4 Marks of Biblical Discipleship

by Trevin Wax

Whenever Christians discuss the mission of the church, we tend to get mired in debates over the responsibility of local congregations to be involved in social ministry. Is our work in the world part of the church’s mission? Is the mission broad or narrow?

Underneath these discussions, however, is a bigger question concerning the nature of discipleship. The question isn’t merely about the mission; it’s about how disciple-making should be defined. Is disciple-making broad or narrow?

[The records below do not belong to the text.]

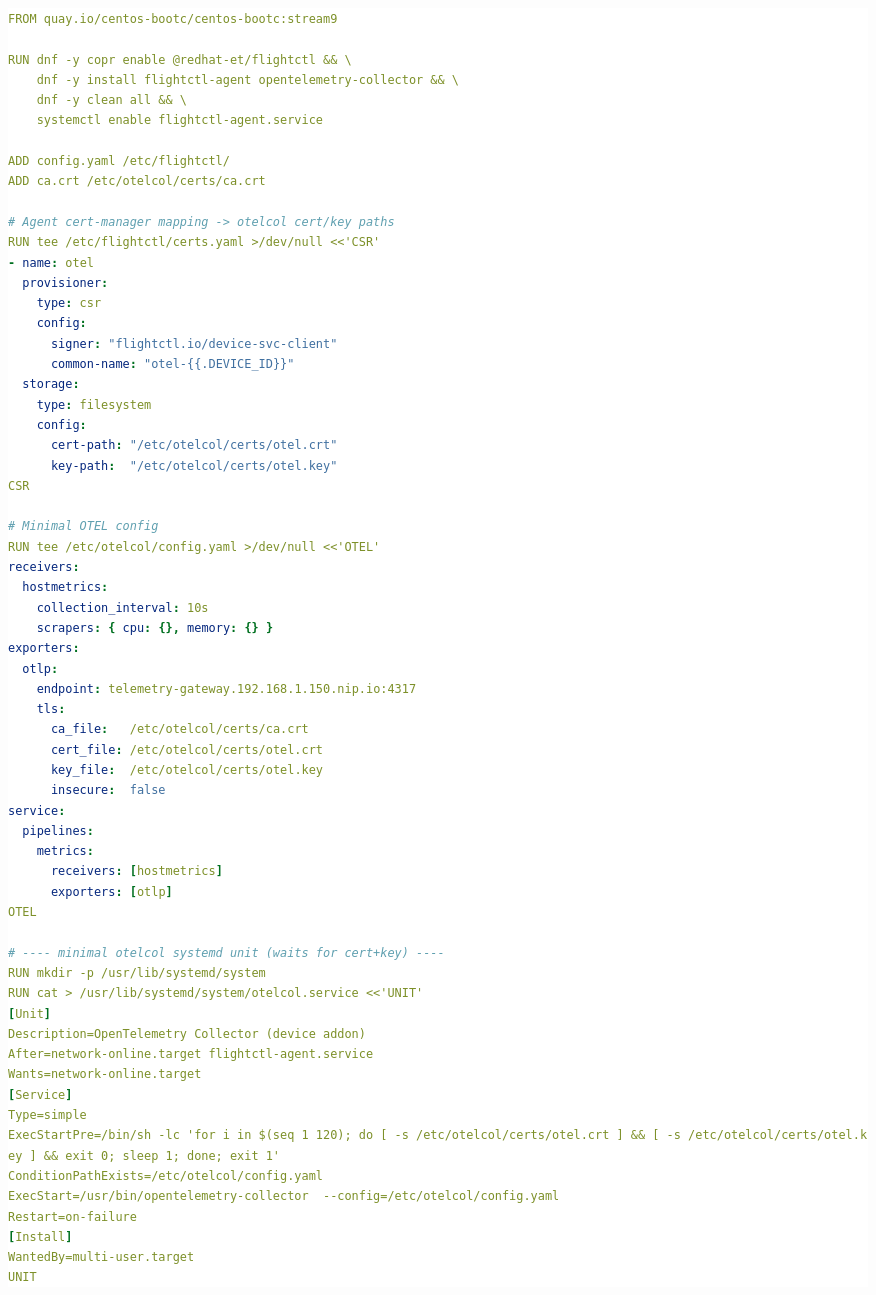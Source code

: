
 ```yaml
FROM quay.io/centos-bootc/centos-bootc:stream9

RUN dnf -y copr enable @redhat-et/flightctl && \
    dnf -y install flightctl-agent opentelemetry-collector && \
    dnf -y clean all && \
    systemctl enable flightctl-agent.service

ADD config.yaml /etc/flightctl/
ADD ca.crt /etc/otelcol/certs/ca.crt

# Agent cert-manager mapping -> otelcol cert/key paths
RUN tee /etc/flightctl/certs.yaml >/dev/null <<'CSR'
- name: otel
  provisioner:
    type: csr
    config:
      signer: "flightctl.io/device-svc-client"
      common-name: "otel-{{.DEVICE_ID}}"
  storage:
    type: filesystem
    config:
      cert-path: "/etc/otelcol/certs/otel.crt"
      key-path:  "/etc/otelcol/certs/otel.key"
CSR

# Minimal OTEL config
RUN tee /etc/otelcol/config.yaml >/dev/null <<'OTEL'
receivers:
  hostmetrics:
    collection_interval: 10s
    scrapers: { cpu: {}, memory: {} }
exporters:
  otlp:
    endpoint: telemetry-gateway.192.168.1.150.nip.io:4317
    tls:
      ca_file:   /etc/otelcol/certs/ca.crt
      cert_file: /etc/otelcol/certs/otel.crt
      key_file:  /etc/otelcol/certs/otel.key
      insecure:  false
service:
  pipelines:
    metrics:
      receivers: [hostmetrics]
      exporters: [otlp]
OTEL

# ---- minimal otelcol systemd unit (waits for cert+key) ----
RUN mkdir -p /usr/lib/systemd/system
RUN cat > /usr/lib/systemd/system/otelcol.service <<'UNIT'
[Unit]
Description=OpenTelemetry Collector (device addon)
After=network-online.target flightctl-agent.service
Wants=network-online.target
[Service]
Type=simple
ExecStartPre=/bin/sh -lc 'for i in $(seq 1 120); do [ -s /etc/otelcol/certs/otel.crt ] && [ -s /etc/otelcol/certs/otel.key ] && exit 0; sleep 1; done; exit 1'
ConditionPathExists=/etc/otelcol/config.yaml
ExecStart=/usr/bin/opentelemetry-collector  --config=/etc/otelcol/config.yaml
Restart=on-failure
[Install]
WantedBy=multi-user.target
UNIT
```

Below are four important truths we should keep in mind as we consider biblical discipleship:

1. Discipleship is Modeled

Disciple-making is accomplished by modelers, not just messengers. Disciples develop not merely through the intake of correct information, but also through witnessing the life and choices of other disciples they encounter on their way.

This is why the Old Testament emphasizes both the memorization of Scripture and conversations about the Law that take place in the daily rhythms of life. Psalm 119, for example, is heavy on the need for learning and internalizing the Law of God, while Deuteronomy 6 focuses on the daily discussions of the Law in everyday life. It’s also why Paul told the early churches they should imitate him as he followed Christ.

In Total Church, Steve Timmis and Tim Chester explain how they learned the importance of modeling through their own personal experience:

People should learn the truth of justification not only in an exposition of Romans 5 but as they see us resting on Christ’s finished work instead of anxiously trying to justify ourselves. They should understand the nature of Christian hope not only as they listen to a talk on Romans 8 but as they see us groaning in response to suffering as we wait for glory. . . .

We have found in our context that most learning and training takes place not through programmed teaching or training courses but in unplanned conversations—talking about life, talking about ministry, talking about problems.